Systems Performance 2nd Edition By Brendan Gregg

Chapter 1. Introduction

1.5.1 Subjectivity

Performance, on the other hand, is often subjective. With performance issues, it can be unclear whether there is an issue to begin with, and if so, when it has been fixed. What may be considered “bad” performance for one user, and therefore an issue, may be considered “good” performance for another.

答えがSubjectiveなものは確かにgood/badの判断が難しい。だからPerformance Tuningするときは定量的なゴールが必要。

1.7.2 Profiling

An effective visualization of CPU profiles is flame graphs.
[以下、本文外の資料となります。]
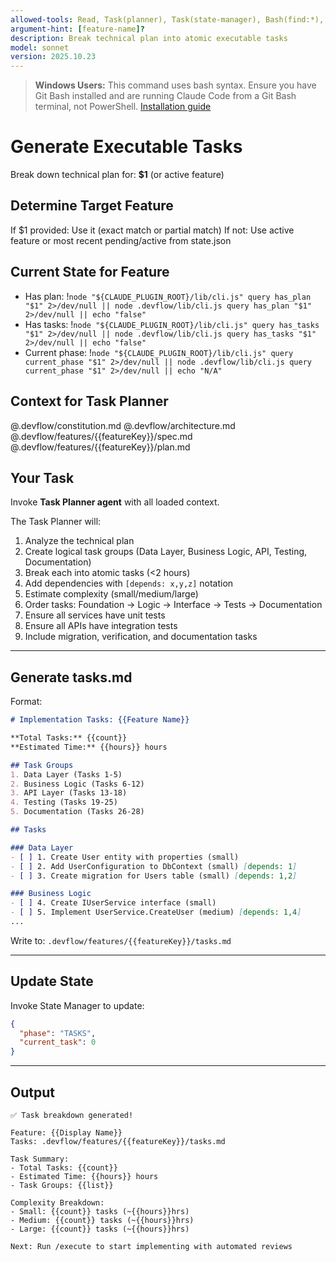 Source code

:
 ```yaml
---
allowed-tools: Read, Task(planner), Task(state-manager), Bash(find:*), Bash(node:*)
argument-hint: [feature-name]?
description: Break technical plan into atomic executable tasks
model: sonnet
version: 2025.10.23
---
```


> **Windows Users:** This command uses bash syntax. Ensure you have Git Bash installed and are running Claude Code from a Git Bash terminal, not PowerShell. [Installation guide](https://github.com/mathewtaylor/devflow#requirements)

# Generate Executable Tasks

Break down technical plan for: **$1** (or active feature)

## Determine Target Feature

If $1 provided: Use it (exact match or partial match)
If not: Use active feature or most recent pending/active from state.json

## Current State for Feature

- Has plan: !`node "${CLAUDE_PLUGIN_ROOT}/lib/cli.js" query has_plan "$1" 2>/dev/null || node .devflow/lib/cli.js query has_plan "$1" 2>/dev/null || echo "false"`
- Has tasks: !`node "${CLAUDE_PLUGIN_ROOT}/lib/cli.js" query has_tasks "$1" 2>/dev/null || node .devflow/lib/cli.js query has_tasks "$1" 2>/dev/null || echo "false"`
- Current phase: !`node "${CLAUDE_PLUGIN_ROOT}/lib/cli.js" query current_phase "$1" 2>/dev/null || node .devflow/lib/cli.js query current_phase "$1" 2>/dev/null || echo "N/A"`

## Context for Task Planner

@.devflow/constitution.md
@.devflow/architecture.md
@.devflow/features/{{featureKey}}/spec.md
@.devflow/features/{{featureKey}}/plan.md

## Your Task

Invoke **Task Planner agent** with all loaded context.

The Task Planner will:
1. Analyze the technical plan
2. Create logical task groups (Data Layer, Business Logic, API, Testing, Documentation)
3. Break each into atomic tasks (<2 hours)
4. Add dependencies with `[depends: x,y,z]` notation
5. Estimate complexity (small/medium/large)
6. Order tasks: Foundation → Logic → Interface → Tests → Documentation
7. Ensure all services have unit tests
8. Ensure all APIs have integration tests
9. Include migration, verification, and documentation tasks

---

## Generate tasks.md

Format:
```markdown
# Implementation Tasks: {{Feature Name}}

**Total Tasks:** {{count}}
**Estimated Time:** {{hours}} hours

## Task Groups
1. Data Layer (Tasks 1-5)
2. Business Logic (Tasks 6-12)
3. API Layer (Tasks 13-18)
4. Testing (Tasks 19-25)
5. Documentation (Tasks 26-28)

## Tasks

### Data Layer
- [ ] 1. Create User entity with properties (small)
- [ ] 2. Add UserConfiguration to DbContext (small) [depends: 1]
- [ ] 3. Create migration for Users table (small) [depends: 1,2]

### Business Logic
- [ ] 4. Create IUserService interface (small)
- [ ] 5. Implement UserService.CreateUser (medium) [depends: 1,4]
...
```

Write to: `.devflow/features/{{featureKey}}/tasks.md`

---

## Update State

Invoke State Manager to update:
```json
{
  "phase": "TASKS",
  "current_task": 0
}
```

---

## Output

```
✅ Task breakdown generated!

Feature: {{Display Name}}
Tasks: .devflow/features/{{featureKey}}/tasks.md

Task Summary:
- Total Tasks: {{count}}
- Estimated Time: {{hours}} hours
- Task Groups: {{list}}

Complexity Breakdown:
- Small: {{count}} tasks (~{{hours}}hrs)
- Medium: {{count}} tasks (~{{hours}}hrs)
- Large: {{count}} tasks (~{{hours}}hrs)

Next: Run /execute to start implementing with automated reviews
```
CPU flame graphs can help you find more performance wins than any other tool, after metrics.

flame graphsなんてものがあるのか、初めて聞いた。

perfコマンドで作れる。

CPU Flame Graphs

f:id:JunNguyen:20211206204312p:plain

2.1 Terminology

Bottleneck: In systems performance, a bottleneck is a resource that limits the performance of the system. Identifying and removing systemic bottlenecks is a key activity of systems performance.

パフォーマンス改善というと、手の付けやすそうな所から改善していくけどそこが本当にBottleneckなのかはきちんと調べないといけないなー。

2.2.1 System Under Test

The performance of a system under test (SUT) is shown in Figure 2.1.

Figure 2.1 Block diagram of system under test

It is important to be aware that perturbations (interference) can affect results, including those caused by scheduled system activity, other users of the system, and other workloads.

Pertubations: 辞書には動揺とか混乱とかいてあるけど、この本ではパフォーマンステストする際のシステムにかかるWorkload以外の負荷の事らしい。

本番環境でパフォーマンステストする際はデータソースはどうしてもPertubatonsを受けてしまうから、ちゃんと考慮しないといけないな。

2.3.6 When to Stop Analysis

When the potential ROI is less than the cost of analysis. Some performance issues I work on can deliver wins measured in tens of millions of dollars per year. For these I can justify spending months of my own time (engineering cost) on analysis.

自分の時間（eninering cost)と成果物が釣り合ってるのかもっと考えないといけない。

2.3.9 Scalability

Figure 2.7 Performance degradation

Higher response time is, of course, bad. The “fast” degradation profile may occur for memory load, when the system begins moving memory pages to disk to free main memory. The “slow” degradation profile may occur for CPU load.

なるほどー。覚えておこう。

Overhead

Performance metrics are not free; at some point, CPU cycles must be spent to gather and store them. This causes overhead, which can negatively affect the performance of the target of measurement. This is called the observer effect.

二重スリット実験を思い出す。見るとはpassiveではなくactive.

2.3.15 Known-Unknowns

Known-knowns: These are things you know. You know you should be checking a performance metric, and you know its current value. For example, you know you should be checking CPU utilization, and you also know that the value is 10% on average.

Known-unknowns: These are things you know that you do not know. You know you can check a metric or the existence of a subsystem, but you haven’t yet observed it. For example, you know you could use profiling to check what is making the CPUs busy, but have yet to do so.

Unknown-unknowns: These are things you do not know that you do not know. For example, you may not know that device interrupts can become heavy CPU consumers, so you are not checking them

この本を読むだけじゃなくて、ちゃんと会得してUnknow-unknownsをもっと減らしたい。